Hi everyone, I found your site this morning and am hoping that someone might be able to provide some sound advice.

We have recently had a basement bathroom finished (well, it's almost finished). We hired a contractor, who in turn hired a "tile guy", to do the work since we have previously only done minor jobs (ie. tiling the floor of a straight mud-room, some drywalling, and painting). Our hope in hiring 'professionals' was not only that we would save ourselves time from having to do the work ourselves, but also that everything would be done properly. The 'tile guy' ended up a being a disaster, and he was dismissed after we had to take up the entire floor and have the contractor re-tile it because it was done terribly (chipped tiles laid in the floor, uneven grout lines, nothing level). But the shower tile looked fairly decent and we were happy with it.

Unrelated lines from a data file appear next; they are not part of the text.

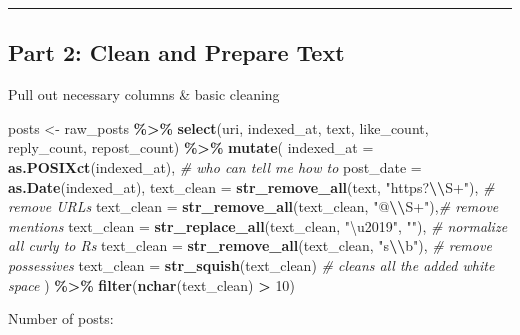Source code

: \documentclass[
]{article}
\newenvironment{Shaded}{\begin{snugshade}}{\end{snugshade}}
\newcommand{\AttributeTok}[1]{\textcolor[rgb]{0.13,0.29,0.53}{#1}}
\newcommand{\CommentTok}[1]{\textcolor[rgb]{0.56,0.35,0.01}{\textit{#1}}}
\newcommand{\DecValTok}[1]{\textcolor[rgb]{0.00,0.00,0.81}{#1}}
\newcommand{\FunctionTok}[1]{\textcolor[rgb]{0.13,0.29,0.53}{\textbf{#1}}}
\newcommand{\NormalTok}[1]{#1}
\newcommand{\OtherTok}[1]{\textcolor[rgb]{0.56,0.35,0.01}{#1}}
\newcommand{\SpecialCharTok}[1]{\textcolor[rgb]{0.81,0.36,0.00}{\textbf{#1}}}
\newcommand{\StringTok}[1]{\textcolor[rgb]{0.31,0.60,0.02}{#1}}
\begin{document}
\begin{center}\rule{0.5\linewidth}{0.5pt}\end{center}

\subsection{Part 2: Clean and Prepare
Text}\label{part-2-clean-and-prepare-text}

Pull out necessary columns \& basic cleaning

\begin{Shaded}
\begin{Highlighting}[]
\NormalTok{posts }\OtherTok{\textless{}{-}}\NormalTok{ raw\_posts }\SpecialCharTok{\%\textgreater{}\%}
  \FunctionTok{select}\NormalTok{(uri, indexed\_at, text, like\_count, reply\_count, repost\_count) }\SpecialCharTok{\%\textgreater{}\%}
  \FunctionTok{mutate}\NormalTok{(}
    \AttributeTok{indexed\_at =} \FunctionTok{as.POSIXct}\NormalTok{(indexed\_at), }\CommentTok{\# who can tell me how to }
    \AttributeTok{post\_date  =} \FunctionTok{as.Date}\NormalTok{(indexed\_at),}
    \AttributeTok{text\_clean =} \FunctionTok{str\_remove\_all}\NormalTok{(text, }\StringTok{"https?}\SpecialCharTok{\textbackslash{}\textbackslash{}}\StringTok{S+"}\NormalTok{), }\CommentTok{\# remove URLs}
    \AttributeTok{text\_clean =} \FunctionTok{str\_remove\_all}\NormalTok{(text\_clean, }\StringTok{"@}\SpecialCharTok{\textbackslash{}\textbackslash{}}\StringTok{S+"}\NormalTok{),}\CommentTok{\# remove mentions}
    \AttributeTok{text\_clean =} \FunctionTok{str\_replace\_all}\NormalTok{(text\_clean, }\StringTok{"\textbackslash{}u2019"}\NormalTok{, }\StringTok{"\textquotesingle{}"}\NormalTok{), }\CommentTok{\# normalize all curly \textquotesingle{} to R\textquotesingle{}s \textquotesingle{}}
    \AttributeTok{text\_clean =} \FunctionTok{str\_remove\_all}\NormalTok{(text\_clean, }\StringTok{"\textquotesingle{}s}\SpecialCharTok{\textbackslash{}\textbackslash{}}\StringTok{b"}\NormalTok{), }\CommentTok{\# remove possessives}
    \AttributeTok{text\_clean =} \FunctionTok{str\_squish}\NormalTok{(text\_clean) }\CommentTok{\# cleans all the added white space }
\NormalTok{  ) }\SpecialCharTok{\%\textgreater{}\%}
  \FunctionTok{filter}\NormalTok{(}\FunctionTok{nchar}\NormalTok{(text\_clean) }\SpecialCharTok{\textgreater{}} \DecValTok{10}\NormalTok{)}
\end{Highlighting}
\end{Shaded}

Number of posts:
\end{document}
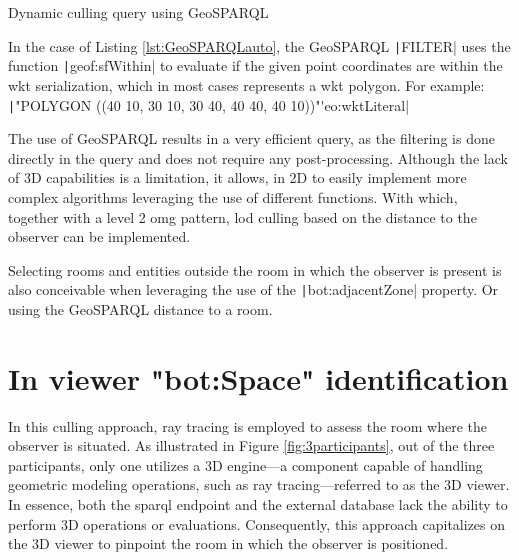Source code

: \begin{listing}[H]
    \inputminted{sparql}{dynamicQueries/inSitu/query.rq}
    \vspace{-0.7cm}
    \caption{Dynamic culling query using GeoSPARQL}
    \label{lst:GeoSPARQLauto}
\end{listing}

In the case of Listing \ref{lst:GeoSPARQLauto}, the GeoSPARQL \texttt|FILTER| uses the function \texttt|geof:sfWithin| to evaluate if the given point coordinates are within the \ac{wkt} serialization, which in most cases represents a \ac{wkt} polygon. For example:\\
\texttt|"POLYGON ((40 10, 30 10, 30 40, 40 40, 40 10))"^^geo:wktLiteral|

The use of GeoSPARQL results in a very efficient query, as the filtering is done directly in the query and does not require any post-processing. Although the lack of 3D capabilities is a limitation, it allows, in 2D to easily implement more complex algorithms leveraging the use of different functions. With which, together with a level 2 \ac{omg} pattern, \ac{lod} culling based on the distance to the observer can be implemented.

Selecting rooms and entities outside the room in which the observer is present is also conceivable when leveraging the use of the \texttt|bot:adjacentZone| property. Or using the GeoSPARQL distance to a room.

\section{In viewer "bot:Space" identification} \label{sec:inViewer}
In this culling approach, ray tracing is employed to assess the room where the observer is situated. As illustrated in Figure \ref{fig:3participants}, out of the three participants, only one utilizes a 3D engine—a component capable of handling geometric modeling operations, such as ray tracing—referred to as the 3D viewer. In essence, both the \ac{sparql} endpoint and the external database lack the ability to perform 3D operations or evaluations. Consequently, this approach capitalizes on the 3D viewer to pinpoint the room in which the observer is positioned.

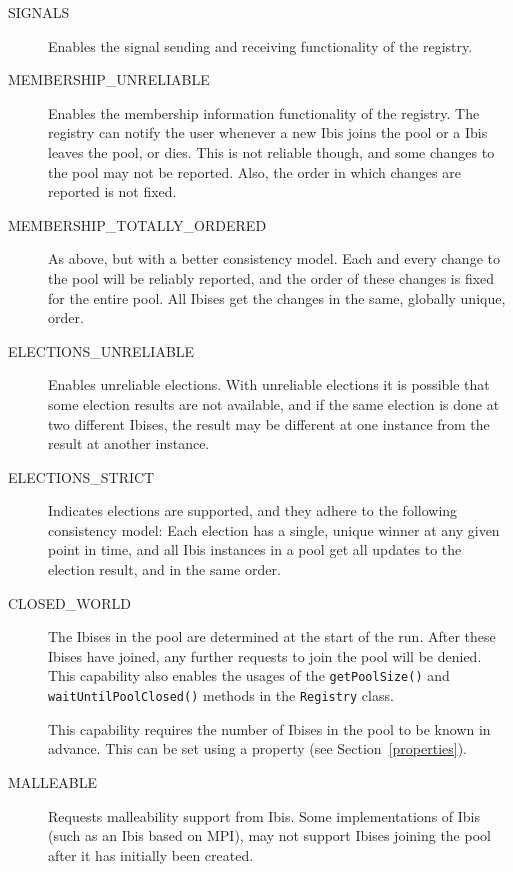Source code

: \documentclass[10pt]{article}
\begin{document}
\begin{description}

\item[SIGNALS]
Enables the signal sending and receiving functionality of the registry.

\item[MEMBERSHIP\_UNRELIABLE] 
Enables the membership information functionality of the registry. The
registry can notify the user whenever a new Ibis joins the pool or a
Ibis leaves the pool, or dies. This is not reliable though, and some
changes to the pool may not be reported. Also, the order in which
changes are reported is not fixed.

\item[MEMBERSHIP\_TOTALLY\_ORDERED]
As above, but with a better consistency model. Each and every change to
the pool will be reliably reported, and the order of these changes is
fixed for the entire pool. All Ibises get the changes in the same,
globally unique, order.

\item[ELECTIONS\_UNRELIABLE] Enables unreliable elections. With
unreliable elections it is possible that some election results are not
available, and if the same election is done at two different Ibises, the
result may be different at one instance from the result at another instance.

\item[ELECTIONS\_STRICT]
Indicates elections are supported, and they adhere to the following 
consistency model: Each election has a single, unique winner at any
given point in time, and all Ibis instances in a pool get all updates
to the election result, and in the same order.

\item[CLOSED\_WORLD] The Ibises in the pool are determined at the start
of the run. After these Ibises have joined, any further requests to join
the pool will be denied. This capability also enables the usages of the
\texttt{getPoolSize()} and \texttt{waitUntilPoolClosed()} methods in the
\texttt{Registry} class. 

This capability requires the number of Ibises
in the pool to be known in advance. This can be set using a property
(see Section~\ref{properties}).

\item[MALLEABLE]
Requests malleability support from Ibis. Some implementations of Ibis
(such as an Ibis based on MPI), may not support Ibises joining the pool
after it has initially been created.

\end{description}
\end{document}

However, we are now very concerned about the fact that neither the contractor nor the 'tile guy' recommended we use a waterproofing system over the shower walls (we have a standard tub with shower and tiled walls). Instead the tile (9"x12" ceramics) were laid directly on the aquamarine drywall. I have been reading a few forums and watching all the 'shows' lately, and everyone seems to recommend using a waterproofing system prior to tiling to prevent any moisture getting through grout lines and causing mold and rot. (How I wish I had done this prior to hiring them!!)

My question is this: Since it is already done, brand new (never been used yet), and is a basement bathroom, is there anything we can do to remedy this without having to tear it all down and redo? Would a grout sealer be 'good enough' (perhaps it could be reapplied every few months, or when the room is heavily used, ie. when we have company)?? Any other options?

Thanks!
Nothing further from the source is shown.